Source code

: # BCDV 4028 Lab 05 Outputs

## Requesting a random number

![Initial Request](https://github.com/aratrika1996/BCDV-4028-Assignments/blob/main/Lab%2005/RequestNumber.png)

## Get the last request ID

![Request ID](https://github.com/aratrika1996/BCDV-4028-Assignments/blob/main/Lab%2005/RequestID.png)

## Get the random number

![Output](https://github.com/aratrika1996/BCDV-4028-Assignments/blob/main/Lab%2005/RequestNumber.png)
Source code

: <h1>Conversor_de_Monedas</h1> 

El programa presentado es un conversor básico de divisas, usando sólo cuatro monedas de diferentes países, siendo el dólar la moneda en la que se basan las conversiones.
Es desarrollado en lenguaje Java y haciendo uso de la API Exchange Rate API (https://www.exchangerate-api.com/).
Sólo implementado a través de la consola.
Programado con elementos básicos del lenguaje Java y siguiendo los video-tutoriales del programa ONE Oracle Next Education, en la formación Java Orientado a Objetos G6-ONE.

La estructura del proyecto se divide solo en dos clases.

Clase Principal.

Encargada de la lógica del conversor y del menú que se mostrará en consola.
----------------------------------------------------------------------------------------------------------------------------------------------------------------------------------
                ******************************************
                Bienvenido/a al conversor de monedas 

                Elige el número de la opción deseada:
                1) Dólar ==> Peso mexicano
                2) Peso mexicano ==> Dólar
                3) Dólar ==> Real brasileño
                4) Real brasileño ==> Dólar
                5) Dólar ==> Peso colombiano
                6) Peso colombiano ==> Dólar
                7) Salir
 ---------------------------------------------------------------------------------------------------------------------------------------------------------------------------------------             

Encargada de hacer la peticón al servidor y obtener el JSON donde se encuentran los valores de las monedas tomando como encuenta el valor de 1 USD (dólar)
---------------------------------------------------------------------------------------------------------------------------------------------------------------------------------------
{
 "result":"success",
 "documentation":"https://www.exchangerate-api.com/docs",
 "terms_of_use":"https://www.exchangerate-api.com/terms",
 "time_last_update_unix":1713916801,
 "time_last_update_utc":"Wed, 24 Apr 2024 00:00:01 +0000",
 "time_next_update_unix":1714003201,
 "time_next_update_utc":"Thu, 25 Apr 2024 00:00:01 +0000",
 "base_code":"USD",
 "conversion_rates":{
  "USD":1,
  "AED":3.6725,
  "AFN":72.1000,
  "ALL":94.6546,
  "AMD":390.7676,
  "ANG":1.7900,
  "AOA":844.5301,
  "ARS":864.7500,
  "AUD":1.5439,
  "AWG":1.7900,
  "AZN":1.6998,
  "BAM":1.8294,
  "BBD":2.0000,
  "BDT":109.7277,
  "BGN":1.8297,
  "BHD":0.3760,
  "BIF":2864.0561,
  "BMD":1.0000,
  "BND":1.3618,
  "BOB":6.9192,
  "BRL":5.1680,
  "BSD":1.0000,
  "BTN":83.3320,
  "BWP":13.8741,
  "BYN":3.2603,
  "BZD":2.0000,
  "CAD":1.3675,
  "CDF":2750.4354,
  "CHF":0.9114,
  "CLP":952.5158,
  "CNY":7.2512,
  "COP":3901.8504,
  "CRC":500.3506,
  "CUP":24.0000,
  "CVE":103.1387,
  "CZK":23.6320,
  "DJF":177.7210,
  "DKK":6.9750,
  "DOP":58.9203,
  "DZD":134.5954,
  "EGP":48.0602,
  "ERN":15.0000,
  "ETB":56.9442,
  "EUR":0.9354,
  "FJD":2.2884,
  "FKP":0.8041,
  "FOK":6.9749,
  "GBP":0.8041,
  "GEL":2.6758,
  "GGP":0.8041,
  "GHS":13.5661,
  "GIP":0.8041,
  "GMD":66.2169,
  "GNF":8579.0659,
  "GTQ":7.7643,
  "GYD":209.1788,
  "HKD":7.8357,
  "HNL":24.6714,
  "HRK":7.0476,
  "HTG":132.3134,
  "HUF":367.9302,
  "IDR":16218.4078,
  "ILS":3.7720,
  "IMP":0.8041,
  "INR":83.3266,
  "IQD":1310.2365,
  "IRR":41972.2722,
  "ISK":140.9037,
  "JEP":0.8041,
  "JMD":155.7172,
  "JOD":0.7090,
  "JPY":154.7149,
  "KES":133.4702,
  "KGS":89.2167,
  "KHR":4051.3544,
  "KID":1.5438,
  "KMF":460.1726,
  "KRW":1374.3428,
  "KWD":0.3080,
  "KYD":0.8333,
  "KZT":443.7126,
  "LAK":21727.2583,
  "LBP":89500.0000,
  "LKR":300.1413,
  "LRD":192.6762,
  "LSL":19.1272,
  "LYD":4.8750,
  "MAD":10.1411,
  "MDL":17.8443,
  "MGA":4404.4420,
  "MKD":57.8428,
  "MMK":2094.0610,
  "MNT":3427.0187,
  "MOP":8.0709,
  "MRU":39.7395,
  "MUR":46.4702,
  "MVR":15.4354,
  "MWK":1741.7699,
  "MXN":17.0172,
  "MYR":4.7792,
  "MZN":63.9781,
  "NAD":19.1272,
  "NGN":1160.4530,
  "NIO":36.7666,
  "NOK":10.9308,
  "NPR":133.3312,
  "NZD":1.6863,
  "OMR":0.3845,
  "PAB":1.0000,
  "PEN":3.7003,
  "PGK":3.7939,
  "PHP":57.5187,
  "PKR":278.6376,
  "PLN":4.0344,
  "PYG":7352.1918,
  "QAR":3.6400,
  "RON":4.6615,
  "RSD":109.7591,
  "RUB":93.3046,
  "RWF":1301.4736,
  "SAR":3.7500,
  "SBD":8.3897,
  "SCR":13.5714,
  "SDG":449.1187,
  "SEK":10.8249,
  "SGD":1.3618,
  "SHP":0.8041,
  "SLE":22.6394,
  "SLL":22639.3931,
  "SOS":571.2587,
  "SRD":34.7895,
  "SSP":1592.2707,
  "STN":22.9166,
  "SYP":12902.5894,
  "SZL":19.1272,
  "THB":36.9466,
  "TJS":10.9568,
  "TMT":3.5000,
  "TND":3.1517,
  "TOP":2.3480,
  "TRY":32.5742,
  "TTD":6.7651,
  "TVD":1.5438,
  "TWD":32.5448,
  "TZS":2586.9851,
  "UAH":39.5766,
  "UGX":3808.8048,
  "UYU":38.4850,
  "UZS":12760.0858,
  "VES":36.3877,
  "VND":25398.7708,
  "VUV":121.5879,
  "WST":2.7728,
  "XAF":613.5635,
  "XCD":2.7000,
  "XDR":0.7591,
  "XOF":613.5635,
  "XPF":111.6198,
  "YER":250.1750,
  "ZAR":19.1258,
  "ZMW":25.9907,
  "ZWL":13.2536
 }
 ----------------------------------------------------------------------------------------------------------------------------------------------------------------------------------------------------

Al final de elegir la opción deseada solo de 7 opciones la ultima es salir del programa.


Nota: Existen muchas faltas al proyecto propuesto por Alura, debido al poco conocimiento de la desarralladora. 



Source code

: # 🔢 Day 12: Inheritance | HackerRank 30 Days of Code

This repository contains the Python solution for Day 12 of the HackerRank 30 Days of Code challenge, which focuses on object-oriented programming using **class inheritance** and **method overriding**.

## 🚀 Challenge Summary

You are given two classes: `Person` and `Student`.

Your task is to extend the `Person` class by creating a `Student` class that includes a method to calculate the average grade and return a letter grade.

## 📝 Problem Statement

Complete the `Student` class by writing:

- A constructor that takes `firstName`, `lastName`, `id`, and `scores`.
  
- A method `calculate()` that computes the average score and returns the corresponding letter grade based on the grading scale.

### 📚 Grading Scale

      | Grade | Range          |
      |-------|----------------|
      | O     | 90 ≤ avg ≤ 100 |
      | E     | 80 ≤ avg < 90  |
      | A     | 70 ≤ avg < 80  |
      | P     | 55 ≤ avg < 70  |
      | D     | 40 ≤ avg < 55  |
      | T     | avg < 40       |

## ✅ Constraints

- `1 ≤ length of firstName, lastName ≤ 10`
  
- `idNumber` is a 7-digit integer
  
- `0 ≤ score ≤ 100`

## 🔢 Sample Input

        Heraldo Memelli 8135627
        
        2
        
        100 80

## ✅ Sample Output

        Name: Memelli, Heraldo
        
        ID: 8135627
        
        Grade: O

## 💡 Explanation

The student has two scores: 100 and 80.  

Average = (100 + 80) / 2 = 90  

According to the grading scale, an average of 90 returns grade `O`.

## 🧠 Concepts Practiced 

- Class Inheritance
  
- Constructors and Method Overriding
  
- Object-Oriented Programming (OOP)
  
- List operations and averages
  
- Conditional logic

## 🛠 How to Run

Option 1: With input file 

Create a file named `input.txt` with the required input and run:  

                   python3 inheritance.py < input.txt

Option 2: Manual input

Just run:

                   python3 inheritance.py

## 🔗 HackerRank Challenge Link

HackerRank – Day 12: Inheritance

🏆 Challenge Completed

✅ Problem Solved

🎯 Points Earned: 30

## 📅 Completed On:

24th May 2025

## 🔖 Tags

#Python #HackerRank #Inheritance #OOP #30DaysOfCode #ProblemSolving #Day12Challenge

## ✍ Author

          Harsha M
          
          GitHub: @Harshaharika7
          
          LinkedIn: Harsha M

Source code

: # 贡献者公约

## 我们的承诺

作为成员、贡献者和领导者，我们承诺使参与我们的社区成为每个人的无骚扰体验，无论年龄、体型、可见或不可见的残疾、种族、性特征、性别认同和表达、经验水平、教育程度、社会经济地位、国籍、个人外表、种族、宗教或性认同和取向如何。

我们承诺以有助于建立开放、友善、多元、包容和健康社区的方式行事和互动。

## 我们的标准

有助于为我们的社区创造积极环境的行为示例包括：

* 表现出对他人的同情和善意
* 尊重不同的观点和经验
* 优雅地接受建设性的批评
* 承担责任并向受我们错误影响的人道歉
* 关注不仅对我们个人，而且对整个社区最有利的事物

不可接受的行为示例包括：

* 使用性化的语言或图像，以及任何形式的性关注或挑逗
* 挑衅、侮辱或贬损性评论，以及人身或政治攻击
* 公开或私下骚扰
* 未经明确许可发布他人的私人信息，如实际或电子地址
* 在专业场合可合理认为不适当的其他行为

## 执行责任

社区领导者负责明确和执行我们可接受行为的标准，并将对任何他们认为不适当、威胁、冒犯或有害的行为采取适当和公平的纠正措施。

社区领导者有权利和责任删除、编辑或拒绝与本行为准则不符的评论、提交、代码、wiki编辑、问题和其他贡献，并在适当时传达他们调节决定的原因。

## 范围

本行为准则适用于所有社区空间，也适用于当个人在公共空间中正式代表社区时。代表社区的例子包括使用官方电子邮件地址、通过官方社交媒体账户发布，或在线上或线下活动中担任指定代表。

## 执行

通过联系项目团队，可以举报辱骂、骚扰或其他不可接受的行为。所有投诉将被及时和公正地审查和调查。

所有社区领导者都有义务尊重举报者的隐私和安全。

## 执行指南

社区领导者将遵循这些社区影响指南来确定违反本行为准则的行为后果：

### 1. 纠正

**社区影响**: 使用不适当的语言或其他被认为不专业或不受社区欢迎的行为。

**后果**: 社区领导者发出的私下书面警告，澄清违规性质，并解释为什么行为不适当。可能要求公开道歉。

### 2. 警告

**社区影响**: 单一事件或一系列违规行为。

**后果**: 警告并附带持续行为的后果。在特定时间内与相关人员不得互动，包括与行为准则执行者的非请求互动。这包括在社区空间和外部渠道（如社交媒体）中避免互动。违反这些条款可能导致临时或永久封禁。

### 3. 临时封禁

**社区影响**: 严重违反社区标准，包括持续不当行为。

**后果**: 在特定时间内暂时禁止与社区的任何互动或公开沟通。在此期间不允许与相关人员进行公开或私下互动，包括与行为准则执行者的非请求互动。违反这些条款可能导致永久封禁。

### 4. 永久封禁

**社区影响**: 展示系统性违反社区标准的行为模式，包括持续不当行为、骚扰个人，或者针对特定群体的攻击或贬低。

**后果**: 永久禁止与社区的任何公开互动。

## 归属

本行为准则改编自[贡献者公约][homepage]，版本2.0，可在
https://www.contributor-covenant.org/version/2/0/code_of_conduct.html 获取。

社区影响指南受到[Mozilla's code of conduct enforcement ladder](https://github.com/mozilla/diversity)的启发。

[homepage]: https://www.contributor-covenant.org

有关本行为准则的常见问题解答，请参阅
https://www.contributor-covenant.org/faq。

·····

> [Required work]:
From the records above, extract exactly and only the lines that begin at the line with "Option 1: With input file" and stop after the line with "LinkedIn: Harsha M".

> [Answer]:
Option 1: With input file 

Create a file named `input.txt` with the required input and run:  

                   python3 inheritance.py < input.txt

Option 2: Manual input

Just run:

                   python3 inheritance.py

## 🔗 HackerRank Challenge Link

HackerRank – Day 12: Inheritance

🏆 Challenge Completed

✅ Problem Solved

🎯 Points Earned: 30

## 📅 Completed On:

24th May 2025

## 🔖 Tags

#Python #HackerRank #Inheritance #OOP #30DaysOfCode #ProblemSolving #Day12Challenge

## ✍ Author

          Harsha M
          
          GitHub: @Harshaharika7
          
          LinkedIn: Harsha M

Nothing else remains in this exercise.